Hey there! I see you're not using JavaScript. Just FYI, I use MathJax to display things that deserve to look like math.

Alex

Computer "scientist"

Alex Clemmer is a computer programmer. Other programmers love Alex, excitedly describing him as "employed here" and "the boss's son".

Alex is also a Hacker School alum. Surely they do not at all regret admitting him!

84% of a single-threaded 1KB write in Redis is spent in the kernel

February 09, 2015

The performance of live site systems — everything from K/V stores to lock servers — is still measured principally in latency and throughput.

Server I/O performance still matters here. It is impossible to do well on either of these metrics without a performant I/O subsystem.

Oddly, while the last 10 years have seen remarkable improvements in the I/O performance of commodity hardware, we have not seen a dramatic uptick in system I/O performance. And so it is worth wondering: are standard commodity OSs even equipped to deliver these I/O improvements?

Simple I/O on commodity Linux hardware

This is the central question behind the recent OSDI paper by Simon Peter et al.

Perhaps the most interesting things I learned from the paper is that the answer is actually no: today, the main impediment to I/O latency seems to be the OS kernel itself.

In one striking experiment, they take commodity linux and attempt to break down the latency of a simple read and a simple write in Redis on commodity hardware.

(NB, the “latency” part of this is important — as I’ll mention in a minute.
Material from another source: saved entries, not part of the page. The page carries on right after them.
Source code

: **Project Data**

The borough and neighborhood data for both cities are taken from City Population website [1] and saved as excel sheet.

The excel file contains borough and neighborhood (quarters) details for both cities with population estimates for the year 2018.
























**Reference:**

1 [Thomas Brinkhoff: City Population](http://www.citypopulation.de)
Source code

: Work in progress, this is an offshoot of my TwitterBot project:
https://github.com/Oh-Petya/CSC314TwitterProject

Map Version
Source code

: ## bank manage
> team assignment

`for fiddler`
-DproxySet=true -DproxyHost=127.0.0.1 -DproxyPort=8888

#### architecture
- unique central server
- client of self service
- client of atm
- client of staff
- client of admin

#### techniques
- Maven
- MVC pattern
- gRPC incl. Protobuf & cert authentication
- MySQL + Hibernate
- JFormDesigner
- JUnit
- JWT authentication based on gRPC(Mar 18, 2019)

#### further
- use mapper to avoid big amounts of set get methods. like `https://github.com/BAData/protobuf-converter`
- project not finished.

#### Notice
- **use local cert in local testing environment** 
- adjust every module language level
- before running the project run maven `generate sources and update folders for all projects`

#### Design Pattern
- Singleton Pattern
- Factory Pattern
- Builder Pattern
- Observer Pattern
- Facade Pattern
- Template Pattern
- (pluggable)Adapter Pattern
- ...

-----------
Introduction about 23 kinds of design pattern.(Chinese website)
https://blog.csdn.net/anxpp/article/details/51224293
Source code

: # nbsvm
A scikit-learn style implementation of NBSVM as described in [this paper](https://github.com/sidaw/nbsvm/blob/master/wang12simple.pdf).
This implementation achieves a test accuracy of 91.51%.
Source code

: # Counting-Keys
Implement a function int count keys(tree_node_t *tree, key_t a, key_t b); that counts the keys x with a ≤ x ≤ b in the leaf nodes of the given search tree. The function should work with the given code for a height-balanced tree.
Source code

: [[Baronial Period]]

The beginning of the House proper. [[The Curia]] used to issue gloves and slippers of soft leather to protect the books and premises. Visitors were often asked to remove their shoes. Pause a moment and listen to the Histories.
It is possible to improve throughput by using multiple threads, but the point is that there is still room for improvement in the latency of a particular request, especially at the level of a datacenter, where this sort of thing is potentially worth a lot of money.)

In particular:

The results are striking:

Read (in-memory):

Redis read

Write (persistent data structure):

Redis write

Worth pointing out is that in each case about 70% of the time in the kernel is spent in the networking stack. Even with larger payloads, these numbers should also remain a fairly constant overhead, since the networking stack has to be re-invoked for each packet. That said, if the application is more expensive than just writing the packet to memory, then the application time might balloon. But the network time consumption will remain about the same.
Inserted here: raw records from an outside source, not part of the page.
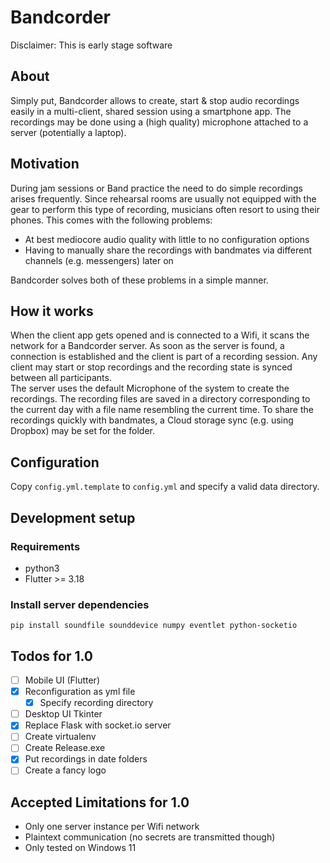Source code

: # Bandcorder

Disclaimer: This is early stage software

## About

Simply put, Bandcorder allows to create, start & stop audio recordings easily in a multi-client, shared session using a smartphone app.
The recordings may be done using a (high quality) microphone attached to a server (potentially a laptop).

## Motivation

During jam sessions or Band practice the need to do simple recordings arises frequently. Since rehearsal rooms
are usually not equipped with the gear to perform this type of recording, musicians often resort to
using their phones. This comes with the following problems:

- At best mediocore audio quality with little to no configuration options
- Having to manually share the recordings with bandmates via different channels (e.g. messengers) later on

Bandcorder solves both of these problems in a simple manner.

## How it works

When the client app gets opened and is connected to a Wifi, it scans the network for a Bandcorder server.
As soon as the server is found, a connection is established and the client is part of a recording session.
Any client may start or stop recordings and the recording state is synced between all participants.  
The server uses the default Microphone of the system to create the recordings. The recording files are
saved in a directory corresponding to the current day with a file name resembling the current time.
To share the recordings quickly with bandmates, a Cloud storage sync (e.g. using Dropbox) may be set
for the folder.

## Configuration

Copy `config.yml.template` to `config.yml` and specify a valid data directory.

## Development setup

### Requirements

- python3
- Flutter >= 3.18

### Install server dependencies

    pip install soundfile sounddevice numpy eventlet python-socketio

## Todos for 1.0

- [ ] Mobile UI (Flutter)
- [x] Reconfiguration as yml file
  - [x] Specify recording directory
- [ ] Desktop UI Tkinter
- [x] Replace Flask with socket.io server
- [ ] Create virtualenv
- [ ] Create Release.exe
- [x] Put recordings in date folders
- [ ] Create a fancy logo

## Accepted Limitations for 1.0

- Only one server instance per Wifi network
- Plaintext communication (no secrets are transmitted though)
- Only tested on Windows 11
One of the interesting things to me (though I am a networking/OSs noob) is the deliberate choice to use single-threaded latency, rather than throughput, as the core measurement.

Notice that, with the latency numbers, the cost of the kernel is explicit and noticable. But with throughput, and with multiple threads, it would be possible to forget that the kernel exists — we could easily have measured only an increase in queries per second, and completely missed the fact that each query spends 84% of its time in the kernel.

This sort of purposeful approach is important: it’s hard to optimize what you don’t measure.

Toward I/O-less OSs and beyond

Understanding roughly how much time a request will spend in the kernel is generally useful for designing and maintaining scale web services.

Up to this point, our main weapons against latency have been things like pipelining and multithreading. It is interesting to think what might happen, though, if the latency less of an issue. For example, it makes me (a networking noob) wonder whether things like the pipelining stack in SPDY might be simpler.

In any event, the rest of the paper explores how we might go about reducing such latency, using this experiment as motivation for a research OS called Arrakis.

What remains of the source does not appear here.